QUESTA PAZZA (E INFUOCATA) ESTATE

Percorrendo in auto tutto lo Stivale, dalla Calabria fino al Piemonte, in una assolata giornata subito dopo Ferragosto, la cosa più evidente che ho notato è stata la notevole quantità di incendi (ne abbiamo visti almeno sette-otto) che hanno costeggiato il nostro viaggio. Piccoli o grandi focolai, fumo nero o fiamme rosse, Canadair gialli costantemente in volo, i nostri “angeli dal cielo”: possiamo proprio dire che è stata l’estate più infuocata degli ultimi tempi, ma nel senso peggiore del termine. Molti, troppi incendi, quasi tutti di origine dolosa, colpa dei maledetti piromani. In Portogallo è stata una strage, con intere famiglie inghiottite con le loro macchine dal fuoco, ma in Italia – un po’ dappertutto, in Puglia e in Sicilia in particolare – i roghi hanno devastato ettari ed ettari di verde, che ora non c’è più. Se poi, come è successo a Ragusa, si scopre che ad appiccare questi incendi sono stati i vigili del fuoco volontari (per poter poi guadagnare 10 euro all’ora nello spegnimento dello stesso fuoco), ci cascano le braccia dalla disperazione.

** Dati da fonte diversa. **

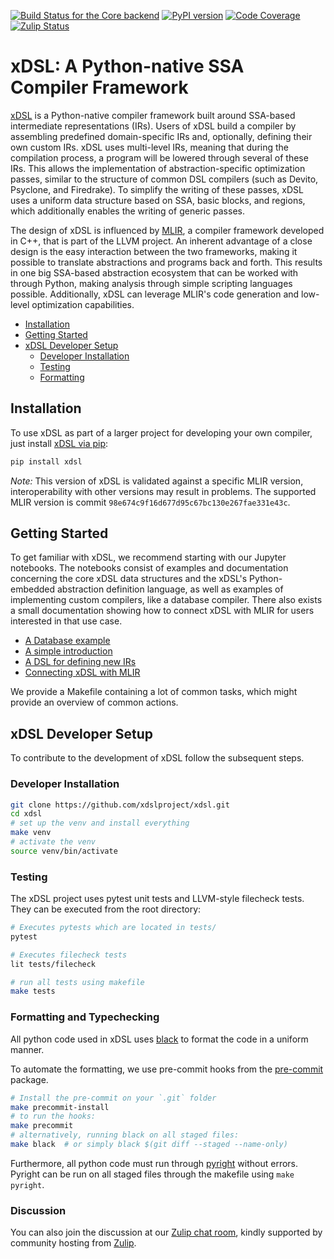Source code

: [![Build Status for the Core backend](https://github.com/xdslproject/xdsl/actions/workflows/ci-core.yml/badge.svg)](https://github.com/xdslproject/xdsl/actions/workflows/ci-core.yml?query=workflow%3A%22CI+-+Python+application%22++)
[![PyPI version](https://badge.fury.io/py/xdsl.svg)](https://badge.fury.io/py/xdsl)
[![Code Coverage](https://codecov.io/gh/xdslproject/xdsl/main/graph/badge.svg)](https://codecov.io/gh/xdslproject/xdsl)
[![Zulip Status](https://img.shields.io/badge/chat-on%20zulip-%2336C5F0)](https://xdsl.zulipchat.com)

# xDSL: A Python-native SSA Compiler Framework

[xDSL](http://www.xdsl.dev) is a Python-native compiler framework built around
SSA-based intermediate representations (IRs). Users of xDSL build a compiler by
assembling predefined domain-specific IRs and, optionally, defining their own custom IRs. xDSL uses multi-level IRs, meaning
that during the compilation process, a program will be lowered through several
of these IRs. This allows the implementation of abstraction-specific
optimization passes, similar to the structure of common DSL compilers (such as
Devito, Psyclone, and Firedrake). To simplify the writing of these passes, xDSL
uses a uniform data structure based on SSA, basic blocks, and regions, which
additionally enables the writing of generic passes.

The design of xDSL is influenced by [MLIR](https://mlir.llvm.org/), a compiler
framework developed in C++, that is part of the LLVM project. An inherent
advantage of a close design is the easy interaction between the two frameworks,
making it possible to translate abstractions and programs back and forth. This
results in one big SSA-based abstraction ecosystem that can be worked with
through Python, making analysis through simple scripting languages possible.
Additionally, xDSL can leverage MLIR's code generation and low-level
optimization capabilities.

- [Installation](#installation)
- [Getting Started](#getting-started)
- [xDSL Developer Setup](#xdsl-developer-setup)
  - [Developer Installation](#developer-installation)
  - [Testing](#testing)
  - [Formatting](#formatting)

## Installation

To use xDSL as part of a larger project for developing your own compiler,
just install [xDSL via pip](https://pypi.org/project/xdsl/):

```bash
pip install xdsl
```

*Note:* This version of xDSL is validated against a specific MLIR version,
interoperability with other versions may result in problems. The supported
MLIR version is commit `98e674c9f16d677d95c67bc130e267fae331e43c`.

## Getting Started

To get familiar with xDSL, we recommend starting with our Jupyter notebooks. The
notebooks consist of examples and documentation concerning the core xDSL data
structures and the xDSL's Python-embedded abstraction definition language, as
well as examples of implementing custom compilers, like a database compiler.
There also exists a small documentation showing how to connect xDSL with MLIR
for users interested in that use case.

- [A Database example](https://xdsl.dev/xdsl/retro/notebooks/?path=database_example.ipynb)
- [A simple introduction](https://xdsl.dev/xdsl/retro/notebooks/?path=tutorial.ipynb)
- [A DSL for defining new IRs](https://xdsl.dev/xdsl/retro/notebooks/?path=irdl.ipynb)
- [Connecting xDSL with MLIR](docs/mlir_interoperation.md)

We provide a Makefile containing a lot of common tasks, which might provide
an overview of common actions.

## xDSL Developer Setup

To contribute to the development of xDSL follow the subsequent steps.

### Developer Installation

```bash
git clone https://github.com/xdslproject/xdsl.git
cd xdsl
# set up the venv and install everything
make venv
# activate the venv
source venv/bin/activate
```

### Testing

The xDSL project uses pytest unit tests and LLVM-style filecheck tests. They can
be executed from the root directory:

```bash
# Executes pytests which are located in tests/
pytest

# Executes filecheck tests
lit tests/filecheck

# run all tests using makefile
make tests
```

### Formatting and Typechecking

All python code used in xDSL uses [black](https://github.com/psf/black) to
format the code in a uniform manner.

To automate the formatting, we use pre-commit hooks from the
[pre-commit](https://pypi.org/project/pre-commit/) package.

```bash
# Install the pre-commit on your `.git` folder
make precommit-install
# to run the hooks:
make precommit
# alternatively, running black on all staged files:
make black  # or simply black $(git diff --staged --name-only)
```

Furthermore, all python code must run through [pyright](https://github.com/microsoft/pyright)
without errors. Pyright can be run on all staged files through the
makefile using `make pyright`.

### Discussion

You can also join the discussion at our [Zulip chat room](https://xdsl.zulipchat.com), kindly supported by community hosting from [Zulip](https://zulip.com/).
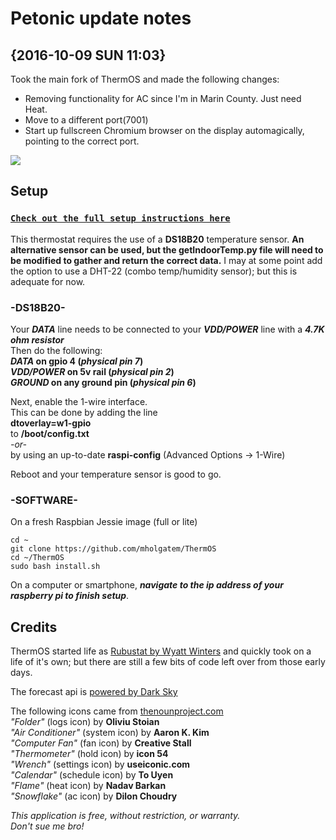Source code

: # Petonic update notes

## {2016-10-09 SUN 11:03} 

Took the main fork of ThermOS and made the following changes:

* Removing functionality for AC since I'm in Marin County.  Just need Heat.  
* Move to a different port(7001)
* Start up fullscreen Chromium browser on the display automagically, pointing to the correct port.

[<img src="../gh-pages/images/banner.jpg">](https://mholgatem.github.io/ThermOS/)

## Setup
### [`Check out the full setup instructions here`](https://mholgatem.github.io/ThermOS/setup)

This thermostat requires the use of a **DS18B20** temperature sensor. **An alternative sensor can be used, but the getIndoorTemp.py file will need to be modified to gather and return the correct data.** I may at some point add the option to use a DHT-22 (combo temp/humidity sensor); but this is adequate for now. 

### -DS18B20-
Your ***DATA*** line needs to be connected to your ***VDD/POWER*** line with a ***4.7K ohm resistor***<br>
Then do the following:<br>
***DATA* on gpio 4 (*physical pin 7*)<br>
*VDD/POWER* on 5v rail (*physical pin 2*)<br>
*GROUND* on any ground pin (*physical pin 6*)**

Next, enable the 1-wire interface.<br>
This can be done by adding the line<br>
**dtoverlay=w1-gpio**<br>
to **/boot/config.txt**<br>
     *-or-*<br>
by using an up-to-date **raspi-config** (Advanced Options -> 1-Wire)

Reboot and your temperature sensor is good to go.

### -SOFTWARE-
On a fresh Raspbian Jessie image (full or lite)<br>

```
cd ~  
git clone https://github.com/mholgatem/ThermOS  
cd ~/ThermOS  
sudo bash install.sh
```
On a computer or smartphone, ***navigate to the ip address of your raspberry pi to finish setup***.

## Credits
ThermOS started life as [Rubustat by Wyatt Winters](https://github.com/wywin/Rubustat) and quickly took on a life of it's own; but there are still a few bits of code left over from those early days.

The forecast api is [powered by Dark Sky](https://darksky.net/poweredby/)

The following icons came from [thenounproject.com](https://thenounproject.com)<br>
*"Folder"* (logs icon) by **Oliviu Stoian**<br>
*"Air Conditioner"* (system icon) by **Aaron K. Kim**<br>
*"Computer Fan"* (fan icon) by **Creative Stall**<br>
*"Thermometer"* (hold icon) by **icon 54**<br>
*"Wrench"* (settings icon) by **useiconic.com**<br>
*"Calendar"* (schedule icon) by **To Uyen**<br>
*"Flame"* (heat icon) by **Nadav Barkan**<br>
*"Snowflake"* (ac icon) by **Dilon Choudry**<br>


*This application is free, without restriction, or warranty.<br>
Don't sue me bro!*
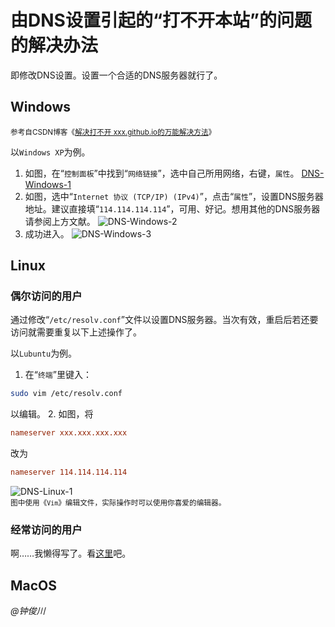 # 由DNS设置引起的“打不开本站”的问题的解决办法

即修改DNS设置。设置一个合适的DNS服务器就行了。

## Windows

<small>参考自CSDN博客《[解决打不开 xxx.github.io的万能解决方法](https://blog.csdn.net/weixin_43769878/article/details/109217112)》</small>

以`Windows XP`为例。

1. 如图，在“`控制面板`”中找到“`网络链接`”，选中自己所用网络，右键，`属性`。
[DNS-Windows-1](https://wyz-2015.github.io/help/img/Win-1.png)
2. 如图，选中“`Internet 协议 (TCP/IP) (IPv4)`”，点击“`属性`”，设置DNS服务器地址。建议直接填“`114.114.114.114`”，可用、好记。想用其他的DNS服务器请参阅上方文献。
![DNS-Windows-2](https://wyz-2015.github.io/help/img/Win-2.png)
3. 成功进入。
![DNS-Windows-3](https://wyz-2015.github.io/help/img/Win-3.png)

## Linux

### 偶尔访问的用户

通过修改“`/etc/resolv.conf`”文件以设置DNS服务器。当次有效，重启后若还要访问就需要重复以下上述操作了。

以`Lubuntu`为例。

1. 在“`终端`”里键入：
``` bash
sudo vim /etc/resolv.conf
```
以编辑。
2. 如图，将
``` conf
nameserver xxx.xxx.xxx.xxx
```
改为
``` conf
nameserver 114.114.114.114
```
![DNS-Linux-1](https://wyz-2015.github.io/help/img/Lin-1.png)
<br><small>图中使用《`Vim`》编辑文件，实际操作时可以使用你喜爱的编辑器。</small>

### 经常访问的用户

啊……我懒得写了。看[这里](https://jingyan.baidu.com/article/e9fb46e15d83517521f766f1.html)吧。

## MacOS

*@钟俊川*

E’ stata un’estate pazza e infuocata anche per questioni più strettamente legate al clima. In Italia, questa estate è stata giudicata la più calda degli ultimi quattordici anni, al pari di quella altrettanto bollente del 2003. Tutta colpa di Caronte, la bolla di caldo africano a cui è stato dato il nome dell’infernale traghettatore. Ed è stato proprio un luglio infernale, almeno in Italia, spazzato via soltanto dall’arrivo del ciclone Circe, Dea della mitologia greca. In altri paesi, come la Germania, il caldo anche insolito per queste latitudini, si è intervallato con piogge, temporali torrenziali, alluvioni e innumerevoli danni. Cicloni e trombe d’aria non sono mancate neppure nel Belpaese: prima di Ferragosto una tromba d’aria ha sferzato la bella spiaggia di Jesolo, in Veneto, provocando anche lì danni incalcolabili. Poi c’è il rovescio della medaglia: la siccità. Precipitazioni in calo anche del 75% rispetto agli anni scorsi, in alcune zone d’Italia: in Piemonte, in Liguria, in Emilia-Romagna, in diverse zone del Sud Italia. Con inevitabili conseguenze soprattutto sull’agricoltura.

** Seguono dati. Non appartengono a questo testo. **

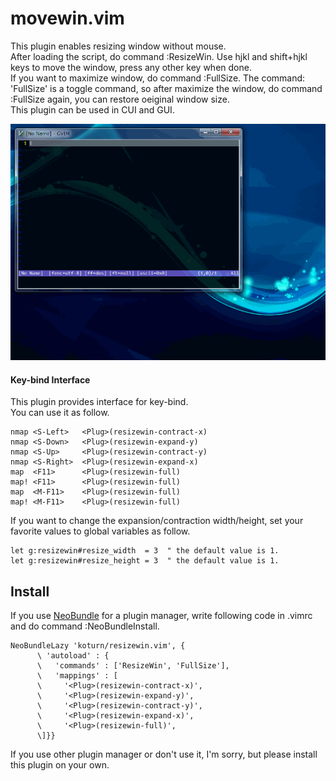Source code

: movewin.vim
=====

This plugin enables resizing window without mouse.  
After loading the script, do command :ResizeWin. Use hjkl and shift+hjkl keys to move the window, press any other key when done.  
If you want to maximize window, do command :FullSize. The command: 'FullSize' is a toggle command, so after maximize the window,
do command :FullSize again, you can restore oeiginal window size.  
This plugin can be used in CUI and GUI.  


![Screenshot (GIF animation)](screenshot/resizewin.gif)




#### Key-bind Interface
This plugin provides interface for key-bind.  
You can use it as follow.  

```VimL
nmap <S-Left>   <Plug>(resizewin-contract-x)
nmap <S-Down>   <Plug>(resizewin-expand-y)
nmap <S-Up>     <Plug>(resizewin-contract-y)
nmap <S-Right>  <Plug>(resizewin-expand-x)
map  <F11>      <Plug>(resizewin-full)
map! <F11>      <Plug>(resizewin-full)
map  <M-F11>    <Plug>(resizewin-full)
map! <M-F11>    <Plug>(resizewin-full)
```


If you want to change the expansion/contraction width/height, set your favorite values to global variables as follow.

```VimL
let g:resizewin#resize_width  = 3  " the default value is 1.
let g:resizewin#resize_height = 3  " the default value is 1.
```




## Install
If you use [NeoBundle](https://github.com/Shougo/neobundle.vim "NeoBundle") for a plugin manager,
write following code in .vimrc and do command :NeoBundleInstall.

```VimL
NeoBundleLazy 'koturn/resizewin.vim', {
      \ 'autoload' : {
      \   'commands' : ['ResizeWin', 'FullSize'],
      \   'mappings' : [
      \     '<Plug>(resizewin-contract-x)',
      \     '<Plug>(resizewin-expand-y)',
      \     '<Plug>(resizewin-contract-y)',
      \     '<Plug>(resizewin-expand-x)',
      \     '<Plug>(resizewin-full)',
      \]}}
```

If you use other plugin manager or don't use it, I'm sorry, but please install this plugin on your own.
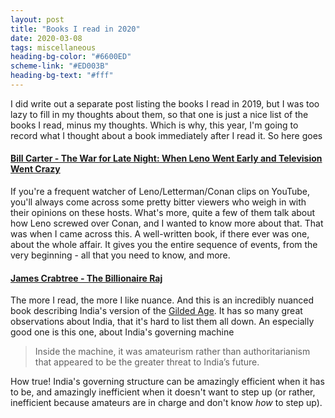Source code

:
 ```yaml
---
layout: post
title: "Books I read in 2020"
date: 2020-03-08 
tags: miscellaneous
heading-bg-color: "#6600ED"
scheme-link: "#ED003B"
heading-bg-text: "#fff"
---
```


I did write out a separate post listing the books I read in 2019, but I was too lazy to fill in my thoughts about them, so that one is just a nice list of the books I read, minus my thoughts. Which is why, this year, I'm going to record what I thought about a book immediately after I read it. So here goes  

#### [Bill Carter - The War for Late Night: When Leno Went Early and Television Went Crazy](https://smile.amazon.com/War-Late-Night-Early-Television/dp/0452297494)  
If you're a frequent watcher of Leno/Letterman/Conan clips on YouTube, you'll always come across some pretty bitter viewers who weigh in with their opinions on these hosts. What's more, quite a few of them talk about how Leno screwed over Conan, and I wanted to know more about that. That was when I came across this. A well-written book, if there ever was one, about the whole affair. It gives you the entire sequence of events, from the very beginning - all that you need to know, and more.  


#### [James Crabtree - The Billionaire Raj](https://smile.amazon.com/Billionaire-Raj-Journey-Through-Indias/dp/1524760064)  
The more I read, the more I like nuance. And this is an incredibly nuanced book describing India's version of the [Gilded Age](https://en.m.wikipedia.org/wiki/Gilded_Age). It has so many great observations about India, that it's hard to list them all down. An especially good one is this one, about India's governing machine  
> Inside the machine, it was amateurism rather than authoritarianism that appeared to be the greater threat to India’s future.  

How true! India's governing structure can be amazingly efficient when it has to be, and amazingly inefficient when it doesn't want to step up (or rather, inefficient because amateurs are in charge and don't know _how_ to step up).
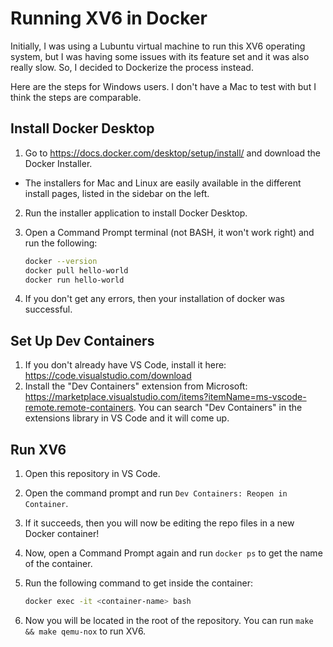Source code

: # Running XV6 in Docker

Initially, I was using a Lubuntu virtual machine to run this XV6 operating system, but I was having some issues with its feature set and it was also really slow. So, I decided to Dockerize the process instead.

Here are the steps for Windows users. I don't have a Mac to test with but I think the steps are comparable.

## Install Docker Desktop

1. Go to https://docs.docker.com/desktop/setup/install/ and download the Docker Installer.
  - The installers for Mac and Linux are easily available in the different install pages, listed in the sidebar on the left.
2. Run the installer application to install Docker Desktop.
3. Open a Command Prompt terminal (not BASH, it won't work right) and run the following:

    ```bash
    docker --version
    docker pull hello-world
    docker run hello-world
    ```

4. If you don't get any errors, then your installation of docker was successful.

## Set Up Dev Containers

1. If you don't already have VS Code, install it here: https://code.visualstudio.com/download
2. Install the "Dev Containers" extension from Microsoft: https://marketplace.visualstudio.com/items?itemName=ms-vscode-remote.remote-containers. You can search "Dev Containers" in the extensions library in VS Code and it will come up.

## Run XV6

1. Open this repository in VS Code.
2. Open the command prompt and run `Dev Containers: Reopen in Container`.
3. If it succeeds, then you will now be editing the repo files in a new Docker container!
4. Now, open a Command Prompt again and run `docker ps` to get the name of the container.
5. Run the following command to get inside the container:

    ```bash
    docker exec -it <container-name> bash
    ```

6. Now you will be located in the root of the repository. You can run `make && make qemu-nox` to run XV6.
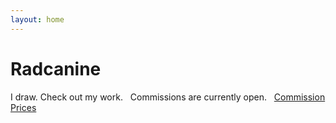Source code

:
 ```yaml
---
layout: home
---
```

# Radcanine 

I draw. Check out my work. &nbsp;
Commissions are currently open. &nbsp;
[Commission Prices](/prices.html)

La colpa di questo clima impazzito? Secondo gli esperti, naturalmente, la responsabilità è del riscaldamento globale (“Global Warming” in lingua inglese) della Terra. L’allarme parte addirittura dal Polo Nord: la stratosfera della calotta artica polare si starebbe riscaldando di ben 40 gradi. In pieno inverno, ad esempio, la temperatura dello strato di atmosfera che sovrasta il Polo Nord scenderebbe a meno 40 gradi, anziché i quasi meno 80 abituali. Il riscaldamento della calotta polare porterebbe al decentramento delle aree più fredde verso l’artico europeo: quindi in gennaio potrebbe far più freddo in Germania e Austria piuttosto che in Svezia e Finlandia. Una specie di Grande Freddo causato dal Grande Caldo. Assurdo, ma vero. E d’estate il caldo diventa ancora più…caldo. Quindi, secondo gli esperti, si prevedono per i prossimi anni estati sempre più roventi e inverni sempre più gelidi. Sarà proprio così? Qualche avvisaglia, in effetti, l’abbiamo captata. 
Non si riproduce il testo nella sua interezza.